Activity =
In full and exactly, reproduce the entries below, but omit the pictures.

Working data =
▼

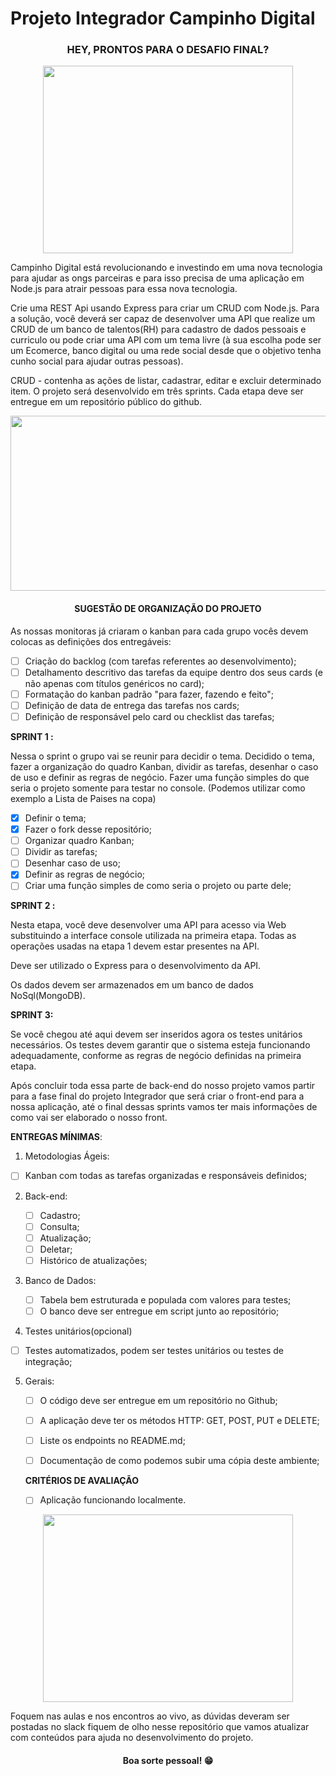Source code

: # Projeto Integrador Campinho Digital

### <center>HEY, PRONTOS PARA O DESAFIO FINAL?</center>

<p align="center">
  <img width="400" height="300" src="https://media.tenor.com/OamK13PpsYIAAAAC/jonah-hill-excited.gif">
</p>



Campinho Digital está revolucionando e investindo em uma nova tecnologia para ajudar as ongs parceiras e para isso precisa de uma aplicação em Node.js para atrair pessoas para essa nova tecnologia.  

Crie uma REST Api usando Express para criar um CRUD com Node.js.  Para a solução, você deverá ser capaz de desenvolver uma API que realize um CRUD de um banco de talentos(RH) para cadastro de dados pessoais e curriculo ou pode criar uma API com  um tema livre (à sua escolha pode ser um Ecomerce, banco digital ou uma rede social desde que o objetivo tenha cunho social para ajudar outras pessoas). 

CRUD - contenha as ações de listar, cadastrar, editar e excluir determinado item. O projeto será desenvolvido em três sprints. Cada etapa deve ser entregue em um  repositório público do github. 



<p align="center">
  <img width="800" height="280" src="https://raw.githubusercontent.com/yoavain/create-windowless-app/main/resources/docs/logo.gif">
</p>



#### <center>SUGESTÃO DE ORGANIZAÇÃO DO PROJETO</center>

As nossas monitoras já criaram o kanban  para cada grupo vocês devem colocas as definições dos entregáveis:

- [ ] Criação do backlog (com tarefas referentes ao desenvolvimento);
- [ ] Detalhamento descritivo das tarefas da equipe dentro dos seus cards (e não  apenas com títulos genéricos no card); 
- [ ] Formatação do kanban padrão "para fazer, fazendo e feito"; 
- [ ] Definição de data de entrega das tarefas nos cards; 
- [ ] Definição de responsável pelo card ou checklist das tarefas; 

**SPRINT 1 :** 

Nessa o sprint o grupo vai se reunir para decidir o tema.  Decidido o tema, fazer a organização do quadro Kanban, dividir as tarefas, desenhar o  caso de uso e definir as regras de negócio.  Fazer uma função simples do que seria o projeto somente para testar no console. (Podemos utilizar como exemplo a Lista de Paises na copa)

- [x] Definir o tema;
- [x] Fazer o fork desse repositório;
- [ ] Organizar quadro Kanban;
- [ ] Dividir as tarefas;
- [ ] Desenhar caso de uso;
- [x] Definir as regras de negócio;
- [ ] Criar uma função simples de como seria o projeto ou parte dele;

**SPRINT 2 :**

Nesta etapa, você deve desenvolver uma API para acesso via Web substituindo a  interface console utilizada na primeira etapa. Todas as operações usadas na etapa 1  devem estar presentes na API. 

Deve ser utilizado o Express para o desenvolvimento da  API. 

Os dados devem ser armazenados em um banco de dados NoSql(MongoDB).

**SPRINT 3:** 

Se você chegou até aqui devem ser inseridos agora os testes unitários necessários. Os  testes devem garantir que o sistema esteja funcionando adequadamente, conforme as  regras de negócio definidas na primeira etapa. 

Após concluir toda essa parte de back-end do nosso projeto vamos partir para a fase final do projeto Integrador que será criar o front-end para a nossa aplicação, até o final dessas sprints vamos ter mais informações de como vai ser elaborado o nosso front.



**ENTREGAS MÍNIMAS**:

1. Metodologias Ágeis:  

- [ ]  Kanban com todas as tarefas organizadas e responsáveis  definidos; 

2. Back-end:
   - [ ] Cadastro;
   - [ ] Consulta;
   - [ ] Atualização;
   - [ ] Deletar;
   - [ ] Histórico de atualizações;

3. Banco de Dados:

   - [ ] Tabela bem estruturada e populada com valores para testes;
   - [ ] O banco deve ser entregue em script junto ao repositório;

4.  Testes unitários(opcional)

   - [ ] Testes automatizados, podem ser testes unitários ou testes  de integração; 

5. Gerais:

   - [ ]  O código deve ser entregue em um repositório no Github;
   - [ ] A aplicação deve ter os métodos HTTP: GET, POST, PUT e  DELETE; 
   - [ ] Liste os endpoints no README.md;
   - [ ]  Documentação de como podemos subir uma cópia deste ambiente; 

   

   **CRITÉRIOS DE AVALIAÇÃO** 

   - [ ]  Aplicação funcionando localmente.

<p align="center">
  <img width="400" height="300" src="https://resultadosdigitais.com.br/agencias/files/2018/03/gamifica%C3%A7%C3%A3o-1.gif">
</p>

Foquem nas aulas e nos encontros ao vivo, as dúvidas deveram ser postadas no slack fiquem de olho nesse repositório que vamos atualizar com conteúdos para ajuda no desenvolvimento do projeto.

#### <center>Boa sorte pessoal! 😁</center>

▲

Answer for this exercise =
Source code

: # Projeto Integrador Campinho Digital

### <center>HEY, PRONTOS PARA O DESAFIO FINAL?</center>

<p align="center">
  <img width="400" height="300" src="https://media.tenor.com/OamK13PpsYIAAAAC/jonah-hill-excited.gif">
</p>



Campinho Digital está revolucionando e investindo em uma nova tecnologia para ajudar as ongs parceiras e para isso precisa de uma aplicação em Node.js para atrair pessoas para essa nova tecnologia.  

Crie uma REST Api usando Express para criar um CRUD com Node.js.  Para a solução, você deverá ser capaz de desenvolver uma API que realize um CRUD de um banco de talentos(RH) para cadastro de dados pessoais e curriculo ou pode criar uma API com  um tema livre (à sua escolha pode ser um Ecomerce, banco digital ou uma rede social desde que o objetivo tenha cunho social para ajudar outras pessoas). 

CRUD - contenha as ações de listar, cadastrar, editar e excluir determinado item. O projeto será desenvolvido em três sprints. Cada etapa deve ser entregue em um  repositório público do github. 



<p align="center">
  <img width="800" height="280" src="https://raw.githubusercontent.com/yoavain/create-windowless-app/main/resources/docs/logo.gif">
</p>



#### <center>SUGESTÃO DE ORGANIZAÇÃO DO PROJETO</center>

As nossas monitoras já criaram o kanban  para cada grupo vocês devem colocas as definições dos entregáveis:

- [ ] Criação do backlog (com tarefas referentes ao desenvolvimento);
- [ ] Detalhamento descritivo das tarefas da equipe dentro dos seus cards (e não  apenas com títulos genéricos no card); 
- [ ] Formatação do kanban padrão "para fazer, fazendo e feito"; 
- [ ] Definição de data de entrega das tarefas nos cards; 
- [ ] Definição de responsável pelo card ou checklist das tarefas; 

**SPRINT 1 :** 

Nessa o sprint o grupo vai se reunir para decidir o tema.  Decidido o tema, fazer a organização do quadro Kanban, dividir as tarefas, desenhar o  caso de uso e definir as regras de negócio.  Fazer uma função simples do que seria o projeto somente para testar no console. (Podemos utilizar como exemplo a Lista de Paises na copa)

- [x] Definir o tema;
- [x] Fazer o fork desse repositório;
- [ ] Organizar quadro Kanban;
- [ ] Dividir as tarefas;
- [ ] Desenhar caso de uso;
- [x] Definir as regras de negócio;
- [ ] Criar uma função simples de como seria o projeto ou parte dele;

**SPRINT 2 :**

Nesta etapa, você deve desenvolver uma API para acesso via Web substituindo a  interface console utilizada na primeira etapa. Todas as operações usadas na etapa 1  devem estar presentes na API. 

Deve ser utilizado o Express para o desenvolvimento da  API. 

Os dados devem ser armazenados em um banco de dados NoSql(MongoDB).

**SPRINT 3:** 

Se você chegou até aqui devem ser inseridos agora os testes unitários necessários. Os  testes devem garantir que o sistema esteja funcionando adequadamente, conforme as  regras de negócio definidas na primeira etapa. 

Após concluir toda essa parte de back-end do nosso projeto vamos partir para a fase final do projeto Integrador que será criar o front-end para a nossa aplicação, até o final dessas sprints vamos ter mais informações de como vai ser elaborado o nosso front.



**ENTREGAS MÍNIMAS**:

1. Metodologias Ágeis:  

- [ ]  Kanban com todas as tarefas organizadas e responsáveis  definidos; 

2. Back-end:
   - [ ] Cadastro;
   - [ ] Consulta;
   - [ ] Atualização;
   - [ ] Deletar;
   - [ ] Histórico de atualizações;

3. Banco de Dados:

   - [ ] Tabela bem estruturada e populada com valores para testes;
   - [ ] O banco deve ser entregue em script junto ao repositório;

4.  Testes unitários(opcional)

   - [ ] Testes automatizados, podem ser testes unitários ou testes  de integração; 

5. Gerais:

   - [ ]  O código deve ser entregue em um repositório no Github;
   - [ ] A aplicação deve ter os métodos HTTP: GET, POST, PUT e  DELETE; 
   - [ ] Liste os endpoints no README.md;
   - [ ]  Documentação de como podemos subir uma cópia deste ambiente; 

   

   **CRITÉRIOS DE AVALIAÇÃO** 

   - [ ]  Aplicação funcionando localmente.

<p align="center">
  <img width="400" height="300" src="https://resultadosdigitais.com.br/agencias/files/2018/03/gamifica%C3%A7%C3%A3o-1.gif">
</p>

Foquem nas aulas e nos encontros ao vivo, as dúvidas deveram ser postadas no slack fiquem de olho nesse repositório que vamos atualizar com conteúdos para ajuda no desenvolvimento do projeto.

#### <center>Boa sorte pessoal! 😁</center>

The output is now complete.